Lung Pressures and Pressure Gradients

 During inspiration, the diaphragm and external intercostal muscle contract. As a
result, the chest wall moves upward and outward and the volume in the intrapleural
space increases.
 As stated on the previous page, when volume increases pressure will decrease.
Thus, as shown in the example above (left hand side) an increase in volume results
in a more negative intrapleural pressure. In this example, the pressure changes
from -5 to -7 mmHg.
 As a result of the increase in volume in the intrapleural space the pressure across
the lung becomes more positive [+ 7 mmHg = 0 mmHg (alveolar pressure) - (-7
mmHg) (intrapleural pressure)]. The increase in transpulmonary pressure leads to
expansion of the lungs.
 As a result, gas in the lungs is decompressed, and the alveolar pressure (PA) drops
below atmospheric pressure. The created negative pressure gradient between the
airways and atmosphere generates airflow to the lungs.
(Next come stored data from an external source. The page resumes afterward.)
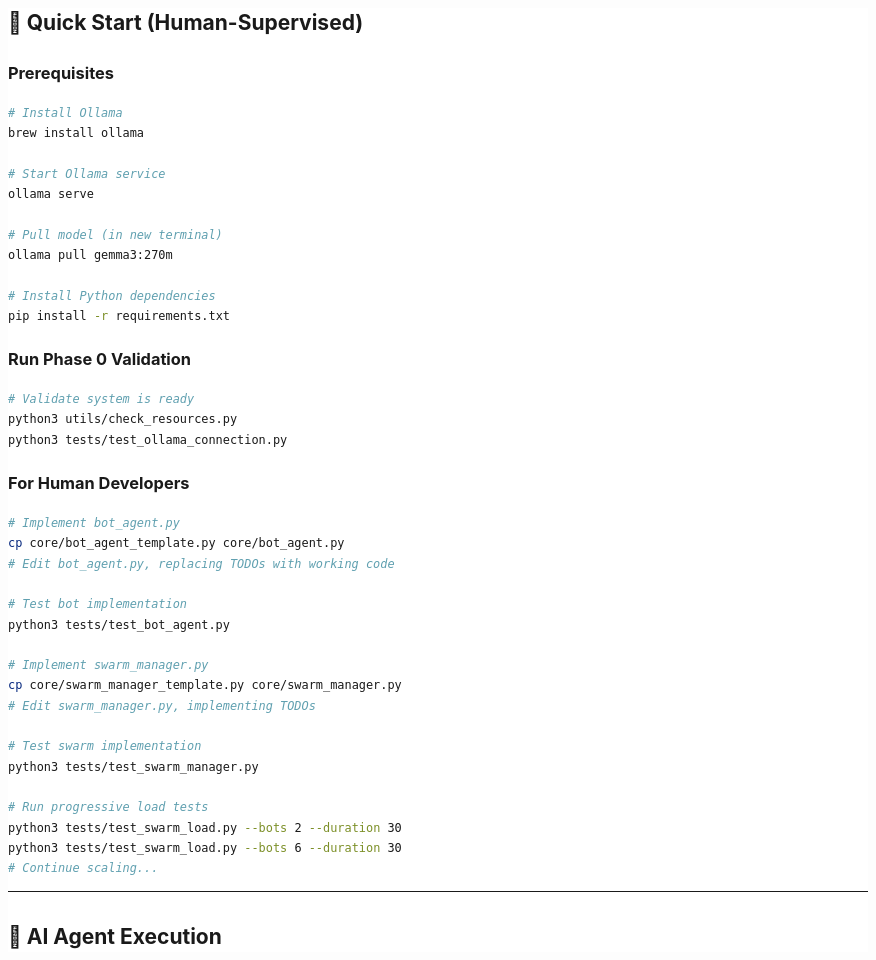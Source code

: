
## 🚀 Quick Start (Human-Supervised)

### Prerequisites
```bash
# Install Ollama
brew install ollama

# Start Ollama service
ollama serve

# Pull model (in new terminal)
ollama pull gemma3:270m

# Install Python dependencies
pip install -r requirements.txt
```

### Run Phase 0 Validation
```bash
# Validate system is ready
python3 utils/check_resources.py
python3 tests/test_ollama_connection.py
```

### For Human Developers
```bash
# Implement bot_agent.py
cp core/bot_agent_template.py core/bot_agent.py
# Edit bot_agent.py, replacing TODOs with working code

# Test bot implementation
python3 tests/test_bot_agent.py

# Implement swarm_manager.py
cp core/swarm_manager_template.py core/swarm_manager.py
# Edit swarm_manager.py, implementing TODOs

# Test swarm implementation
python3 tests/test_swarm_manager.py

# Run progressive load tests
python3 tests/test_swarm_load.py --bots 2 --duration 30
python3 tests/test_swarm_load.py --bots 6 --duration 30
# Continue scaling...
```

---

## 🤖 AI Agent Execution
 As inspiration proceeds, the lungs fill up with air, and the pressure gradient and air
flow gradually decrease. At the end of inspiration airflow stops because PA is equal
to atmospheric pressure (no pressure gradient).
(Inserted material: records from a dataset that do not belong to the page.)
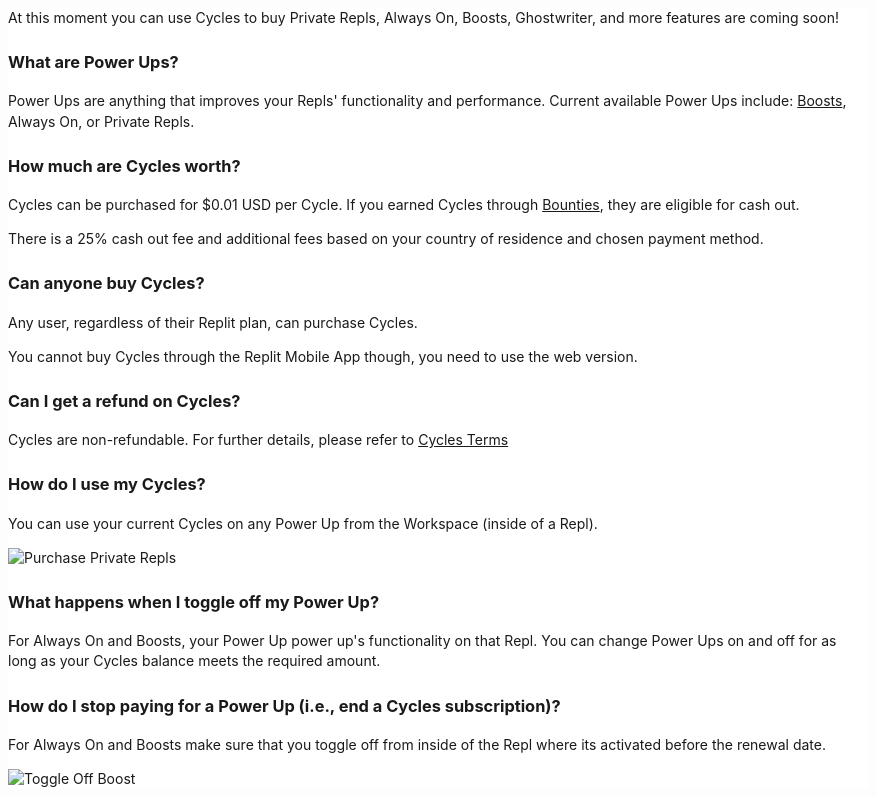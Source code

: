 At this moment you can use Cycles to buy Private Repls, Always On, Boosts, Ghostwriter, and more features are coming soon!

### What are Power Ups?

Power Ups are anything that improves your Repls' functionality and performance. Current available Power Ups include: [Boosts](/power-ups/boosts), Always On, or Private Repls.

### How much are Cycles worth?

Cycles can be purchased for $0.01 USD per Cycle. If you earned Cycles through [Bounties](/category/bounties), they are eligible for cash out.

There is a 25% cash out fee and additional fees based on your country of residence and chosen payment method.

### Can anyone buy Cycles?

Any user, regardless of their Replit plan, can purchase Cycles.

You cannot buy Cycles through the Replit Mobile App though, you need to use the web version.

### Can I get a refund on Cycles?

Cycles are non-refundable. For further details, please refer to [Cycles Terms](https://replit.com/site/cycles-terms)

### How do I use my Cycles?

You can use your current Cycles on any Power Up from the Workspace (inside of a Repl).

<img
src="https://replit-docs-images.util.repl.co/images/cycles/FAQ/private-repl-purchase.gif"
alt="Purchase Private Repls"
style="maxWidth: 100% !important; height: 400px !important"
/>

### What happens when I toggle off my Power Up?

For Always On and Boosts, your Power Up power up's functionality on that Repl. You can change Power Ups on and off for as long as your Cycles balance meets the required amount.

### How do I stop paying for a Power Up (i.e., end a Cycles subscription)?

For Always On and Boosts make sure that you toggle off from inside of the Repl where its activated before the renewal date.

<img
src="https://replit-docs-images.util.repl.co/images/cycles/FAQ/toggle-off-boost.gif"
alt="Toggle Off Boost"
style="maxWidth: 100% !important; height: 400px !important"
/>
 At the onset of expiration, the diaphragm relaxes, elastic recoil of the respiratory
system compresses the gas in the lungs, thereby increasing PA. The positive
pressure gradient between the lungs and the atmosphere is reversed and air from
the lungs is pushed out to the atmosphere.
 As lung volume decreases, the pleural pressure slowly returns to its resting level.
At the end of expiration (i.e. at FRC) airflow and PA are 0 (ml/sec and cmH2O,
respectively), and Ppl is about -5 cmH20.